Visualizing differences in web search algorithms using the expected weighted hoeffding distance

  • Authors:
  • Mingxuan Sun;Guy Lebanon;Kevyn Collins-Thompson

  • Affiliations:
  • Georgia Inst. of Technology, Atlanta, GA, USA;Georgia Inst. of Technology, Atlanta, GA, USA;Microsoft Research, Redmond, WA, USA

  • Venue:
  • Proceedings of the 19th international conference on World wide web
  • Year:
  • 2010

Quantified Score

Hi-index 0.00

Visualization

Abstract

We introduce a new dissimilarity function for ranked lists, the expected weighted Hoeffding distance, that has several advantages over current dissimilarity measures for ranked search results. First, it is easily customized for users who pay varying degrees of attention to websites at different ranks.
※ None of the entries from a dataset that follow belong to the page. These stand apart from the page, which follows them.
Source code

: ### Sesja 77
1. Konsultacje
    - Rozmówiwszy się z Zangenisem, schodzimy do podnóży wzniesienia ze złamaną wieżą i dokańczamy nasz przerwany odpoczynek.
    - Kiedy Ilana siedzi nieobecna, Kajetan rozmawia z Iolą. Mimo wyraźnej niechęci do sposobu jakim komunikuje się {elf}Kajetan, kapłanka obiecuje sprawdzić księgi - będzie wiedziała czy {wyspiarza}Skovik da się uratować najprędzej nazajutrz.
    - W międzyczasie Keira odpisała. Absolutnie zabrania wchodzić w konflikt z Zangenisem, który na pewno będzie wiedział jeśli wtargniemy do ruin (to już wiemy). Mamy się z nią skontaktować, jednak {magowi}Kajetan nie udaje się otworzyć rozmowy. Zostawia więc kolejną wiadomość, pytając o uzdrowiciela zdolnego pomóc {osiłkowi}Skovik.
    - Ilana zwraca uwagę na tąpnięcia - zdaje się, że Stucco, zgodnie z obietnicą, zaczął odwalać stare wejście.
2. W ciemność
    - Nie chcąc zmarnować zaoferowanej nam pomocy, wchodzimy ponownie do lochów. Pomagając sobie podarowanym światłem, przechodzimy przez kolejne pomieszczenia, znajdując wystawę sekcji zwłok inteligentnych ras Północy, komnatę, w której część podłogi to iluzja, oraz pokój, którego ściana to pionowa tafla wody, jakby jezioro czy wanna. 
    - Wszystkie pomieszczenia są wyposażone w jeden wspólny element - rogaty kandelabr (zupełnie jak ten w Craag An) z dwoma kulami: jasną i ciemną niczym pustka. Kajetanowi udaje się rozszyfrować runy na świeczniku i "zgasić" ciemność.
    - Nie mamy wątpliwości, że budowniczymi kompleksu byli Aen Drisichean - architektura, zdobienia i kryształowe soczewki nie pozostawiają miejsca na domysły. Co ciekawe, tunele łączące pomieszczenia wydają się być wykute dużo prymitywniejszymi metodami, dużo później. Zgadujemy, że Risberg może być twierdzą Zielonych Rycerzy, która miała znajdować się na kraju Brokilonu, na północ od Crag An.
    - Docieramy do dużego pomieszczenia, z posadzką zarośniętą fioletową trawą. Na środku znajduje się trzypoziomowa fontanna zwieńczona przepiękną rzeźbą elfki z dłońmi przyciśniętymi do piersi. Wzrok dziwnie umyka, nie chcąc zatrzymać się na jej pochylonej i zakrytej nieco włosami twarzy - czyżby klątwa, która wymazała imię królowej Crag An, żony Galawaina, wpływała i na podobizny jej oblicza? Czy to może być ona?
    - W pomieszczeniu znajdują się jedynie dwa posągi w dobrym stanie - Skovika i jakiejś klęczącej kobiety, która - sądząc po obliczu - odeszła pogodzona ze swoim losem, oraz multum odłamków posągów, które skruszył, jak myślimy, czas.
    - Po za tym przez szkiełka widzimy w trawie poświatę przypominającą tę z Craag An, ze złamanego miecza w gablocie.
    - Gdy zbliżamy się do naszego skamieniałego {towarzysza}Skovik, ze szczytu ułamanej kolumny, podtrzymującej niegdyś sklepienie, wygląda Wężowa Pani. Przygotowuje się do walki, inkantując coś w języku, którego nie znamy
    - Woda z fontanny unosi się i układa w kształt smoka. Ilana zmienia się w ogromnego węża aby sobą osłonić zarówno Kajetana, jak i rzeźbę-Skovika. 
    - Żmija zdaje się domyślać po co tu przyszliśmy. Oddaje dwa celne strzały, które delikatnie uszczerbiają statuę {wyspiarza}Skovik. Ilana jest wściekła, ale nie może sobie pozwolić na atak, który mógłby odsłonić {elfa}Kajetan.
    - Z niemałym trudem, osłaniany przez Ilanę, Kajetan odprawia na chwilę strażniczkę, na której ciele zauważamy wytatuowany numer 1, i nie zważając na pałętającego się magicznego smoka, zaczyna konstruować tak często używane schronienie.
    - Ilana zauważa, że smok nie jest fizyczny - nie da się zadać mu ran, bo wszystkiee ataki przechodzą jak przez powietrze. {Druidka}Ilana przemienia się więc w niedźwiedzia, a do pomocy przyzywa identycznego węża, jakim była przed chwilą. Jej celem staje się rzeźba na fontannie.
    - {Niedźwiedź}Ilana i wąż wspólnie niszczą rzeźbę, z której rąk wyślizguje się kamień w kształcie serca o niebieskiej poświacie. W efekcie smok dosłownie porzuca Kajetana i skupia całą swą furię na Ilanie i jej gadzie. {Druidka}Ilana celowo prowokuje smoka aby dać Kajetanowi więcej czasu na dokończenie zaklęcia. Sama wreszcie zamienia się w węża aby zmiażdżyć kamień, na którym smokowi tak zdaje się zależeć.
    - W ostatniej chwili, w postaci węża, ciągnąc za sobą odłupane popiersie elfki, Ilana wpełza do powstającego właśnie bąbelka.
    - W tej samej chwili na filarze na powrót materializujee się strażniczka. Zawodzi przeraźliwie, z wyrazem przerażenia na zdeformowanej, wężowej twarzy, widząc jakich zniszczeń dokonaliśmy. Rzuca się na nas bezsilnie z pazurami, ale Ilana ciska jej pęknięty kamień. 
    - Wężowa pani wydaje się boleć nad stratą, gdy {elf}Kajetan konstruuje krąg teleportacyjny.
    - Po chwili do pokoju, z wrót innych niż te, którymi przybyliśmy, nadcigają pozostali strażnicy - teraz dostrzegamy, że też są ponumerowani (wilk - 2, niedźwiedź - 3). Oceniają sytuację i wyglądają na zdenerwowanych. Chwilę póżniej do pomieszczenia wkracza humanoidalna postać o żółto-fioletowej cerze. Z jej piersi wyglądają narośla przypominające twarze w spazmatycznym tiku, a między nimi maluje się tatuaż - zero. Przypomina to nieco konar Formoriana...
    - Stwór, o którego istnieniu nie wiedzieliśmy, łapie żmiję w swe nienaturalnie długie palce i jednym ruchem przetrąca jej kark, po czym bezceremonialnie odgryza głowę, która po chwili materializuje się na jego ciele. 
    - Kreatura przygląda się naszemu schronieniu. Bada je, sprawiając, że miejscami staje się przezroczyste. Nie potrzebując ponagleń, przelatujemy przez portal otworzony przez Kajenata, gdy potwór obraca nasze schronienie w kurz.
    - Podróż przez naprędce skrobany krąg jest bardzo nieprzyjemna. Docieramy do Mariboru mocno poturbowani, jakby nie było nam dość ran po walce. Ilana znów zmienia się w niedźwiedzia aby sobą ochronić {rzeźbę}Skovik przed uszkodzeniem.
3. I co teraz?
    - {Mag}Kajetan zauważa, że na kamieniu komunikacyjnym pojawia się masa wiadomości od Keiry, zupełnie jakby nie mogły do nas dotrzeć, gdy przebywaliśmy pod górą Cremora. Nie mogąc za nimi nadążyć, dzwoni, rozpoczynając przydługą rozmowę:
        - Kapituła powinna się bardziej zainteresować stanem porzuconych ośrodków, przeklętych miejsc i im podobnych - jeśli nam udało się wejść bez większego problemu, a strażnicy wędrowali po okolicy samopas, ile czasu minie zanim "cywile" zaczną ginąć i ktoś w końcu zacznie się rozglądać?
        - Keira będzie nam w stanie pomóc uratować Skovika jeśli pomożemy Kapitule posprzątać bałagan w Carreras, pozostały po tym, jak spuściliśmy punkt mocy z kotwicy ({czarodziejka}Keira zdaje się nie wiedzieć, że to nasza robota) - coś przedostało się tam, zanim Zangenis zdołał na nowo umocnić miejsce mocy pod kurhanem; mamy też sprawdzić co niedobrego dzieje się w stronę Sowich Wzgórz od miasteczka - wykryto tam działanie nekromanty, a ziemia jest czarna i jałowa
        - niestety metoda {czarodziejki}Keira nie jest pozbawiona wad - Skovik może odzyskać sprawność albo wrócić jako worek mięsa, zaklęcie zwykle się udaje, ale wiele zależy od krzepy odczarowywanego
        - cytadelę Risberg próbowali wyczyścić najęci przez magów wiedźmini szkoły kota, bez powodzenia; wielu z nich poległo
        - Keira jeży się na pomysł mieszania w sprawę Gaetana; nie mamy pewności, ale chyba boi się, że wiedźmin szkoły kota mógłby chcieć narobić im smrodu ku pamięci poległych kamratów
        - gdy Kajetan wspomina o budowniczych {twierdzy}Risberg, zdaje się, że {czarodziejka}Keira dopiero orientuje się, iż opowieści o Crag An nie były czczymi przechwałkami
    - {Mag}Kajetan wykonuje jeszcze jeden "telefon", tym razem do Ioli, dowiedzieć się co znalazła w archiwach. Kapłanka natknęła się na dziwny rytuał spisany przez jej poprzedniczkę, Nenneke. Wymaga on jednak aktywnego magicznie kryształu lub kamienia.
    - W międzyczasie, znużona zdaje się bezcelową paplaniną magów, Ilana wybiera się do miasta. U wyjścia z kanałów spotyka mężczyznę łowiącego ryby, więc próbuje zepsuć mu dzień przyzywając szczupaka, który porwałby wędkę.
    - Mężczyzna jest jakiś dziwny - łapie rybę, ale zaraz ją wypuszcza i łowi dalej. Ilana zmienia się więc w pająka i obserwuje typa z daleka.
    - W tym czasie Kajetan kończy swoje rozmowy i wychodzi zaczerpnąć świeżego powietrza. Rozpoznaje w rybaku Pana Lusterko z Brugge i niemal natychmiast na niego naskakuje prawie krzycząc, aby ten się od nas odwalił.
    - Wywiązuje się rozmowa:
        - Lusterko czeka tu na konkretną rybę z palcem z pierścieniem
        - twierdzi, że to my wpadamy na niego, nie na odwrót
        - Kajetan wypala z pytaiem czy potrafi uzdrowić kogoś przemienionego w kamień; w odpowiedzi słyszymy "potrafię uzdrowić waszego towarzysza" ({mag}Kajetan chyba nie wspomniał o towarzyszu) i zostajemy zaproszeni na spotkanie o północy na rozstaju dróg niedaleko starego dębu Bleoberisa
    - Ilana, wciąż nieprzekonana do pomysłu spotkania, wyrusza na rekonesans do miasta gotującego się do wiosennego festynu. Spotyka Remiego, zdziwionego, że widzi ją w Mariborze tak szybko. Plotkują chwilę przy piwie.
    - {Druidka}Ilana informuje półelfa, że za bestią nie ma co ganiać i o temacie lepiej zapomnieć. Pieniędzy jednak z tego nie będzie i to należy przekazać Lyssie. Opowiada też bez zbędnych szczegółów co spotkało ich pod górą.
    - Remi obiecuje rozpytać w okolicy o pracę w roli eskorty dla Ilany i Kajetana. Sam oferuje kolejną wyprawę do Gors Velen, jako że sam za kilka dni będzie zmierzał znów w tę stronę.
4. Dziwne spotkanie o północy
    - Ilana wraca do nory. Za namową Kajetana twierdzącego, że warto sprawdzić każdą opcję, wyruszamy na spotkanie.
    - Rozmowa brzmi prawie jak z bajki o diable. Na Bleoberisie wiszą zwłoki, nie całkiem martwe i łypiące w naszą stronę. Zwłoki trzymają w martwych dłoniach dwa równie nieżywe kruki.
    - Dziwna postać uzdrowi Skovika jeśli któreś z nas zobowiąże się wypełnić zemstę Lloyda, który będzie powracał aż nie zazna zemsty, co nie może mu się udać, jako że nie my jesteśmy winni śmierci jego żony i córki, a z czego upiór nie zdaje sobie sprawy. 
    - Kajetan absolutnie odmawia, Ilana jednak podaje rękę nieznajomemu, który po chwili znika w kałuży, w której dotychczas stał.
Second, unlike existing measures such as generalized Kendall's tau, it is based on a true metric, preserving meaningful embeddings when visualization techniques like multi-dimensional scaling are applied. Third, our measure can effectively handle partial or missing rank information while retaining a probabilistic interpretation. Finally, the measure can be made computationally tractable and we give a highly efficient algorithm for computing it. We then apply our new metric with multi-dimensional scaling to visualize and explore relationships between the result sets from different search engines, showing how the weighted Hoeffding distance can distinguish important differences in search engine behavior that are not apparent with other rank-distance metrics. Such visualizations are highly effective at summarizing and analyzing insights on which search engines to use, what search strategies users can employ, and how search results evolve over time. We demonstrate our techniques using a collection of popular search engines, a representative set of queries, and frequently used query manipulation methods.